WORK TO COMPLETE
For each line below that contains the word "Examples", return that line.

..............................

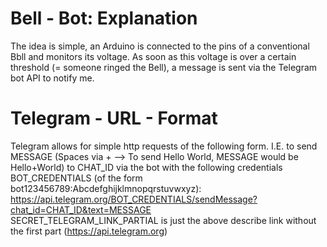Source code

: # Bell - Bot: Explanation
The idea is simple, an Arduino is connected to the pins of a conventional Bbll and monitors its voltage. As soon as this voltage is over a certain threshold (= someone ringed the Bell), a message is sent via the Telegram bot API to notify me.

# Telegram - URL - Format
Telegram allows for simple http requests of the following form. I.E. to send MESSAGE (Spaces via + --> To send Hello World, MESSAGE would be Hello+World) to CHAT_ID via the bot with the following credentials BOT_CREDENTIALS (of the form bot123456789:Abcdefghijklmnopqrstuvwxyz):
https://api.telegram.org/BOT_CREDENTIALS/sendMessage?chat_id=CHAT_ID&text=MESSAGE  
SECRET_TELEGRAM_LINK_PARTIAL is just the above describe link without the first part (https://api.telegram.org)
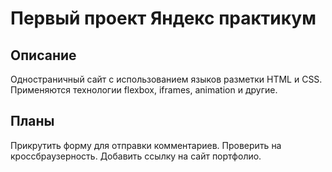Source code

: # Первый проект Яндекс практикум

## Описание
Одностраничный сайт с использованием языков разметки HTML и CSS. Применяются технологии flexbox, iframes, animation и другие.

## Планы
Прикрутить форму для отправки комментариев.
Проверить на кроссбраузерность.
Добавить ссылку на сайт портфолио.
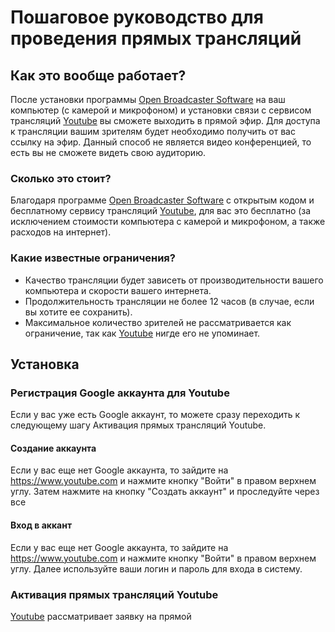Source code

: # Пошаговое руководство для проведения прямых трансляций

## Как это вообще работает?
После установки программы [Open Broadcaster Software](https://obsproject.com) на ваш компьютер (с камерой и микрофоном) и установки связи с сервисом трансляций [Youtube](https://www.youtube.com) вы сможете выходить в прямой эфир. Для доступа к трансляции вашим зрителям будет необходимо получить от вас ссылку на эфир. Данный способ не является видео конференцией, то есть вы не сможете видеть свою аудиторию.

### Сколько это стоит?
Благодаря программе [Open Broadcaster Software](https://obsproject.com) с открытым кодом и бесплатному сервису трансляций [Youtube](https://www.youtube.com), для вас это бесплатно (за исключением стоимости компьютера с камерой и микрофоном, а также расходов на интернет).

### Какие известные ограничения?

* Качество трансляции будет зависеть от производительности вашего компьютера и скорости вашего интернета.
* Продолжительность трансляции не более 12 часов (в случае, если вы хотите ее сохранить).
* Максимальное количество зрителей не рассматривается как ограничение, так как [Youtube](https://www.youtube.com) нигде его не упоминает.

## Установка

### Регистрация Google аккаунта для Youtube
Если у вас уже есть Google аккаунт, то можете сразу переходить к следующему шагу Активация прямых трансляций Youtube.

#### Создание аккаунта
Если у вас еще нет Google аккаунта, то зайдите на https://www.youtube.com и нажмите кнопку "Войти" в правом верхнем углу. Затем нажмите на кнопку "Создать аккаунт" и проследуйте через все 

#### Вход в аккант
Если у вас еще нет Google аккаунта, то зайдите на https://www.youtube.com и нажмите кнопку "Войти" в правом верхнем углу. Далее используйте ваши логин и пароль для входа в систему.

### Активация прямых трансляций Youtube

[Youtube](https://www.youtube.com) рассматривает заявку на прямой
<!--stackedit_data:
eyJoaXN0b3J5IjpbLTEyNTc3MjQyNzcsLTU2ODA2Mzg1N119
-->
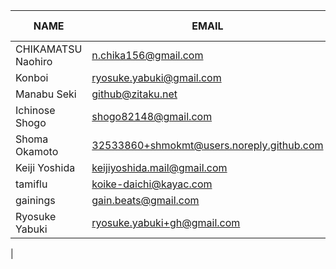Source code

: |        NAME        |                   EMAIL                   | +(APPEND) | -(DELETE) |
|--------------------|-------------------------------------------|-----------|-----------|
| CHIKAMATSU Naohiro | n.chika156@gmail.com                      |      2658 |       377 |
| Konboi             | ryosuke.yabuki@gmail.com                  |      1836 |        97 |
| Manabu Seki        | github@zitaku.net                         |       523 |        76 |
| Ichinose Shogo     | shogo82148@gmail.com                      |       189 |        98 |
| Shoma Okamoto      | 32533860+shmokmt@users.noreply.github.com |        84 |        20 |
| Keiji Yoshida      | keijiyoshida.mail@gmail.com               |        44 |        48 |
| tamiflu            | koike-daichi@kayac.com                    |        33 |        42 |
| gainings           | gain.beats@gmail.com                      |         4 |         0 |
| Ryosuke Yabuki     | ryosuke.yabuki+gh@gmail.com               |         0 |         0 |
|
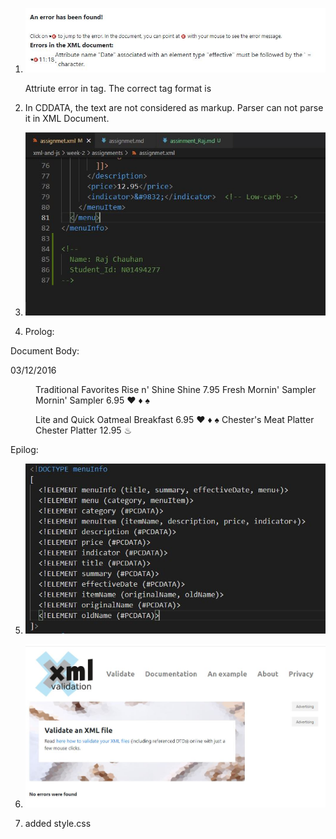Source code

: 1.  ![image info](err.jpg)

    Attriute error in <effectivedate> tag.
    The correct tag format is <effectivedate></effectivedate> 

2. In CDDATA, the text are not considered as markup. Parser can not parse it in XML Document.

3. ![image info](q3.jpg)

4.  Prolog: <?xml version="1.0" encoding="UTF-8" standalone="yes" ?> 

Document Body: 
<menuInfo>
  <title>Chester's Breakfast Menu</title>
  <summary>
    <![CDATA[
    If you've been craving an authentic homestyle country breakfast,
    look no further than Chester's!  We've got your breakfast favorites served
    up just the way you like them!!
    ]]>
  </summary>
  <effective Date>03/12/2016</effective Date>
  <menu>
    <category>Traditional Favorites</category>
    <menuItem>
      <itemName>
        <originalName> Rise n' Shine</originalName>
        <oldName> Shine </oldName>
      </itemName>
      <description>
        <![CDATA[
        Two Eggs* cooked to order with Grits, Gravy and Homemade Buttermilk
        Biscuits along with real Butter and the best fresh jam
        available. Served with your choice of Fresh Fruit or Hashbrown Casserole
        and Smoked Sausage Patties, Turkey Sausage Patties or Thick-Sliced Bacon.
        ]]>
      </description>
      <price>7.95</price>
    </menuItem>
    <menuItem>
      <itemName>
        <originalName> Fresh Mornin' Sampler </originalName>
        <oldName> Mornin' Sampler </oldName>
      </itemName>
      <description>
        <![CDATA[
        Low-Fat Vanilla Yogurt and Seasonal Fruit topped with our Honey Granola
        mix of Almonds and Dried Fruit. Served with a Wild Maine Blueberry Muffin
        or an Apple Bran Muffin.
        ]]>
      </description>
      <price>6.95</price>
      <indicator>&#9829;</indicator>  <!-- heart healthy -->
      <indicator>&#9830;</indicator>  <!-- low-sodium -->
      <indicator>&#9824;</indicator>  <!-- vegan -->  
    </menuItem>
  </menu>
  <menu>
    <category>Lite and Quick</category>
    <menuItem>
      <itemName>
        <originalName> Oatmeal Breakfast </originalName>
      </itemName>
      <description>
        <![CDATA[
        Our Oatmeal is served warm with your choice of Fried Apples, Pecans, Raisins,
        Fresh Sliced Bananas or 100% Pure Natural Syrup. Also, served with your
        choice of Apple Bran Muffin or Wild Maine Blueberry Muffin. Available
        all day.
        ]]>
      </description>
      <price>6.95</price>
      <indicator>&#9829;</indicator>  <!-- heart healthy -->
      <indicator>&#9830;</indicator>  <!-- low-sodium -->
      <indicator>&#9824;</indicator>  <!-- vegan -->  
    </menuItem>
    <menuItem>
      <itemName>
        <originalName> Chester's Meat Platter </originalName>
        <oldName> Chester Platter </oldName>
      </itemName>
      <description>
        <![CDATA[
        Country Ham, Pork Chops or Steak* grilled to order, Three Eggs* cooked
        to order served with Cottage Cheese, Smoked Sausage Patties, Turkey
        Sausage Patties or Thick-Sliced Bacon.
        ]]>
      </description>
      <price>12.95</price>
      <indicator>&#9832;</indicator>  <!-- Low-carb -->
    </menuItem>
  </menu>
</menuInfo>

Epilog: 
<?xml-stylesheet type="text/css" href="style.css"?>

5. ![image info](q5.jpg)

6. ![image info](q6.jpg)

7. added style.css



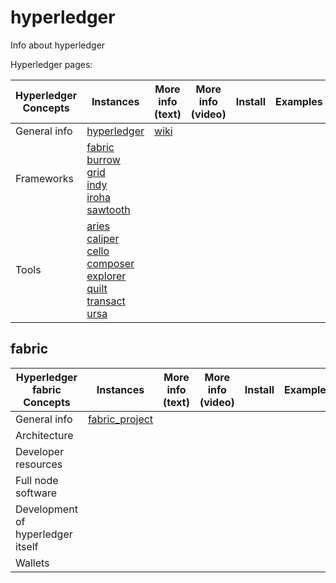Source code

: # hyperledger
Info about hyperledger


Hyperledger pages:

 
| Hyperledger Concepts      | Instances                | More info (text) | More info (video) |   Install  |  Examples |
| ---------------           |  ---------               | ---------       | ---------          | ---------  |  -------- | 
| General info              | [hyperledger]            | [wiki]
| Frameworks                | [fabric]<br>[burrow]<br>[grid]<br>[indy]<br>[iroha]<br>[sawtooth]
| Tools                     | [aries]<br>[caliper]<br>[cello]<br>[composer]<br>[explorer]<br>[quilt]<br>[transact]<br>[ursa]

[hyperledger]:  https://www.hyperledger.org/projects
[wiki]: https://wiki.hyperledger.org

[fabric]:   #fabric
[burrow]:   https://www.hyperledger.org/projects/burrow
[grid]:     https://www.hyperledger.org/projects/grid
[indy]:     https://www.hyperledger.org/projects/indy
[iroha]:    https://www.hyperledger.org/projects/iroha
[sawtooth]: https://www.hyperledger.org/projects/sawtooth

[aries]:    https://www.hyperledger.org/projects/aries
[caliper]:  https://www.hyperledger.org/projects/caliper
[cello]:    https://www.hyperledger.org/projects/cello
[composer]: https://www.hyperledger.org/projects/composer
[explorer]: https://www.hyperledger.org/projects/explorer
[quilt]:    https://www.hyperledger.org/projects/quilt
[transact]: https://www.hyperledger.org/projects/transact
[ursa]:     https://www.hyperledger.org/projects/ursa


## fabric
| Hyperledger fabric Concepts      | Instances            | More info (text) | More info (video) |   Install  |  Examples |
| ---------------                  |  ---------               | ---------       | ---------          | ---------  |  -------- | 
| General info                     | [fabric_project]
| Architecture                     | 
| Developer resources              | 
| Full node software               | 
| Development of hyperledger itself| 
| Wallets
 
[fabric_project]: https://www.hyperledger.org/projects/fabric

..............................

FINISHED TASK
| Hyperledger Concepts      | Instances                | More info (text) | More info (video) |   Install  |  Examples |
| Hyperledger fabric Concepts      | Instances            | More info (text) | More info (video) |   Install  |  Examples |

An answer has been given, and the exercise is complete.